*DATASET*:

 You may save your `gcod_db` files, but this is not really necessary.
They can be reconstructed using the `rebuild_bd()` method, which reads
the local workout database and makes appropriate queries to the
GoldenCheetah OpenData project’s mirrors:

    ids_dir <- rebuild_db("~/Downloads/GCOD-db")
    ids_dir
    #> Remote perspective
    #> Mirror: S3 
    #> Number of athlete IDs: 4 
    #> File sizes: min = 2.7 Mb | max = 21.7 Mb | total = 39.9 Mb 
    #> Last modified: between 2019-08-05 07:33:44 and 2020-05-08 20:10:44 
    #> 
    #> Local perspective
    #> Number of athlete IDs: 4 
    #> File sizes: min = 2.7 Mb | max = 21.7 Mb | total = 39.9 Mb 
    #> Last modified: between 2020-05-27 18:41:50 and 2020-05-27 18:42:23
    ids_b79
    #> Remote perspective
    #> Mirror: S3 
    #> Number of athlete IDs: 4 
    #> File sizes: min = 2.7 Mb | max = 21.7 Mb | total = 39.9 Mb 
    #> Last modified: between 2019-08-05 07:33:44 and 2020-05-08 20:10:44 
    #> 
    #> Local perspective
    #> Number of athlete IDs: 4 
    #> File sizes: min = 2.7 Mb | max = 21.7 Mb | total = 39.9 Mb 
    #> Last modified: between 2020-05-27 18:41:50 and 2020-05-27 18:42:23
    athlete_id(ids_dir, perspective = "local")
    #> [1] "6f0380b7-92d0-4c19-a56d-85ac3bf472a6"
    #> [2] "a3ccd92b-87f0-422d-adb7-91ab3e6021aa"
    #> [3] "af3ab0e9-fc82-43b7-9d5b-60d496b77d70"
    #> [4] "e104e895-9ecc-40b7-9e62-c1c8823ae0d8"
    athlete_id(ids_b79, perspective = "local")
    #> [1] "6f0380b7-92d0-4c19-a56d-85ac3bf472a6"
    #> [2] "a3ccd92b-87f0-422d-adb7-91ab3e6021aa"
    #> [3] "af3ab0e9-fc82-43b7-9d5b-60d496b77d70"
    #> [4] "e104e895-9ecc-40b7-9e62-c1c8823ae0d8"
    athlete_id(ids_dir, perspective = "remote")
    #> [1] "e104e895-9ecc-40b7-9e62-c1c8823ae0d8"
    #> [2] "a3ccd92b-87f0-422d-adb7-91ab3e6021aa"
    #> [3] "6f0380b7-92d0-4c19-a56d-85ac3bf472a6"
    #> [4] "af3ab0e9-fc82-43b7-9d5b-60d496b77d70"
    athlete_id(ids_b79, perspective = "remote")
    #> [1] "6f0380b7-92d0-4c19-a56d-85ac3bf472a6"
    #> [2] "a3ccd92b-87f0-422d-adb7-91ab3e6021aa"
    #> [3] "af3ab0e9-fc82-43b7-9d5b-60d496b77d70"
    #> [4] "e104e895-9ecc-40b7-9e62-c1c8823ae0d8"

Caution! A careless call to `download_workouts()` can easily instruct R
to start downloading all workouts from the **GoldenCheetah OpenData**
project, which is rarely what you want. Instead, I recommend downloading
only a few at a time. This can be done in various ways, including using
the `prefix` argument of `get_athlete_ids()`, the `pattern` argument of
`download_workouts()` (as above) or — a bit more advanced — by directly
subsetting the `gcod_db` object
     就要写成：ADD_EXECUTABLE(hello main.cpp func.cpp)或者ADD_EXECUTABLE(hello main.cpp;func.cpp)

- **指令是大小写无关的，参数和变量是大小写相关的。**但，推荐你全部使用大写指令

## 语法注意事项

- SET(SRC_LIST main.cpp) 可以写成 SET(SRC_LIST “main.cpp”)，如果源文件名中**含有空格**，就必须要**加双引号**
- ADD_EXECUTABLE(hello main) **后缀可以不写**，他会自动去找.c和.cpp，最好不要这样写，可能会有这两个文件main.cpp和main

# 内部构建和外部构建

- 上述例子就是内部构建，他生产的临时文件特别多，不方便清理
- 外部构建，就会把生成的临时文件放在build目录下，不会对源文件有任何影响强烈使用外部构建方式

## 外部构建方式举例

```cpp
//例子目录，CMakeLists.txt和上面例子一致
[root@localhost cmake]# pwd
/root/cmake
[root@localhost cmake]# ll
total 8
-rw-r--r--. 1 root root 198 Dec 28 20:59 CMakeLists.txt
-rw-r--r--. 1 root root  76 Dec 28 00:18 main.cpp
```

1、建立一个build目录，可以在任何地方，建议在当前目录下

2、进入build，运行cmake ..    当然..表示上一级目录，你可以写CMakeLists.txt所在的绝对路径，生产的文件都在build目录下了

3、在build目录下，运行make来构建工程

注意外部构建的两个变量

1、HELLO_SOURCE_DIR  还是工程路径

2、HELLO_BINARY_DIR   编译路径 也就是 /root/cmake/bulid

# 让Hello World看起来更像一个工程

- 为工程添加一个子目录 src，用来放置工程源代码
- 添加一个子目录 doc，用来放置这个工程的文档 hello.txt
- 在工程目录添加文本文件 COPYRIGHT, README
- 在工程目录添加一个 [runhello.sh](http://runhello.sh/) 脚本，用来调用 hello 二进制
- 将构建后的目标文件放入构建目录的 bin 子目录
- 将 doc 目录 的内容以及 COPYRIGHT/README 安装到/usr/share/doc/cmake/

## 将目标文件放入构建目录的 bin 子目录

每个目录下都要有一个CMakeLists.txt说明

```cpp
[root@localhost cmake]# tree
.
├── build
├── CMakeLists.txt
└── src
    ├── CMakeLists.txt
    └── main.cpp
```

*YOUR OBJECTIVE*:
Please copy out each line in the entries that mentions the string "perspective".

*YOUR SOLUTION*:
    #> Remote perspective
    #> Local perspective
    #> Remote perspective
    #> Local perspective
    athlete_id(ids_dir, perspective = "local")
    athlete_id(ids_b79, perspective = "local")
    athlete_id(ids_dir, perspective = "remote")
    athlete_id(ids_b79, perspective = "remote")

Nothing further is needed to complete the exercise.